Compared with Haohai Biotech and Bloomage, Aimei is more focused on the field of medical beauty. The company's main products include a series of skin fillers based on sodium hyaluronate, skin fillers based on poly-L-lactic acid, facial implants based on polydioxanone, and other products. Aimei, which focuses on the field of medical beauty, also ranks first among the three companies in terms of gross profit margin, which is 94.91% in the first half of this year. The gross profit margins of Bloomage and Haohai Biotech are 74.52% and 70.51% respectively.

Stock prices are low

Compared with the medical beauty craze a few years ago, the current heat of the medical beauty industry has declined. The stock prices of the above three companies are all at low levels. On August 26, Huaxizi Biopharma even hit a new historical low in stock price.

Trading data showed that on August 26, Huaxi Bio opened low and continued to fall, with an opening price of 50 yuan per share, a drop of 5.41%, and finally closed down 7.17% at 49.07 yuan per share, with a total market value of 23.64 billion yuan, a total transaction amount of 168 million yuan, and a turnover rate of 1.71%. The intraday low fell to 48.76 yuan per share, setting a new historical low for the stock price. In the form of post-adjustment, Huaxi Bio's latest closing price has fallen by more than 80% from its historical high in July 2021.

The stock price performance of Aimei Beauty is not ideal either. On August 26, Aimei Beauty closed down 2.36% at 137.96 yuan per share, with a total market value of 41.72 billion yuan. The lowest intraday price was 136.84 yuan per share, which was the lowest stock price since 2021.

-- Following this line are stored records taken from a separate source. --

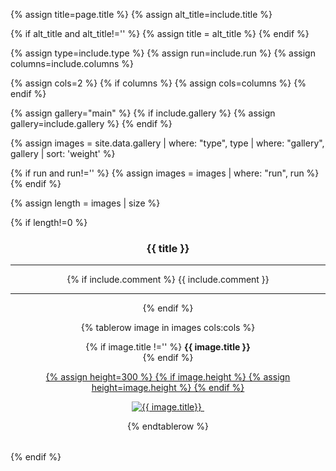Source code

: 
{% assign title=page.title %}
{% assign alt_title=include.title %}

{% if alt_title and alt_title!='' %}
{% assign title = alt_title %}
{% endif %}

{% assign type=include.type %}
{% assign run=include.run %}
{% assign columns=include.columns %}

{% assign cols=2 %}
{% if columns %}
{% assign cols=columns %}
{% endif %}

{% assign gallery="main" %}
{% if include.gallery %}
{% assign gallery=include.gallery %}
{% endif %}

{% assign images = site.data.gallery | where: "type", type | where: "gallery", gallery | sort: 'weight' %}


{% if run and run!='' %}
{% assign images = images | where: "run", run %}
{% endif %}

{% assign length = images | size %}

{% if length!=0 %}
<center>
<h3> {{ title }} </h3>
<hr/>
{% if include.comment %}
{{ include.comment }}
<hr/>
{% endif %}
<table width="100%">

{% tablerow image in images cols:cols %}

{% if image.title !='' %}
<b>{{ image.title }}</b><br/>
{% endif %}

<a href="{{ image.path | relative_url }}">
{% assign height=300 %}
{% if image.height %}
{% assign height=image.height %}
{% endif %}

<img src="{{ image.path | relative_url }}" alt="{{ image.title}}" height="{{ height }}px"/>&nbsp;<br/><p/>
</a>
{% endtablerow %}

</table>
</center>
{% endif %}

In contrast, Haohai Biotech's stock price has fluctuated less in recent years, mainly because its stock price has fallen rapidly from July 2021 to October 2022. As of the close of August 26, Haohai Biotech reported 59.47 yuan per share, with a total market value of 13.98 billion yuan. Compared with its historical high in July 2021, Haohai Biotech's stock price has fallen by more than 60% after adjustment.

In the opinion of investment and financing expert Xu Xiaoheng, the performance of medical beauty stocks in recent years is mainly due to the excessive increase in the previous period and the overheated market. The decline in stock prices is not necessarily due to problems with the company's fundamentals, but more likely due to changes in market style.

According to Cao Zhe, Chief Investment Officer of Aven Intelligence, with the advancement of technology and the diversification of consumer demand, new products and services are constantly emerging in the medical beauty industry. The medical beauty industry is an industry full of opportunities and challenges. With the advancement of technology and the strengthening of industry regulations, the medical beauty industry will continue to maintain rapid development, but it also requires companies to continuously improve service quality and manage risks to meet market challenges. Investors also need to pay attention to and keep expectations of the medical beauty industry in order to make wise investment decisions.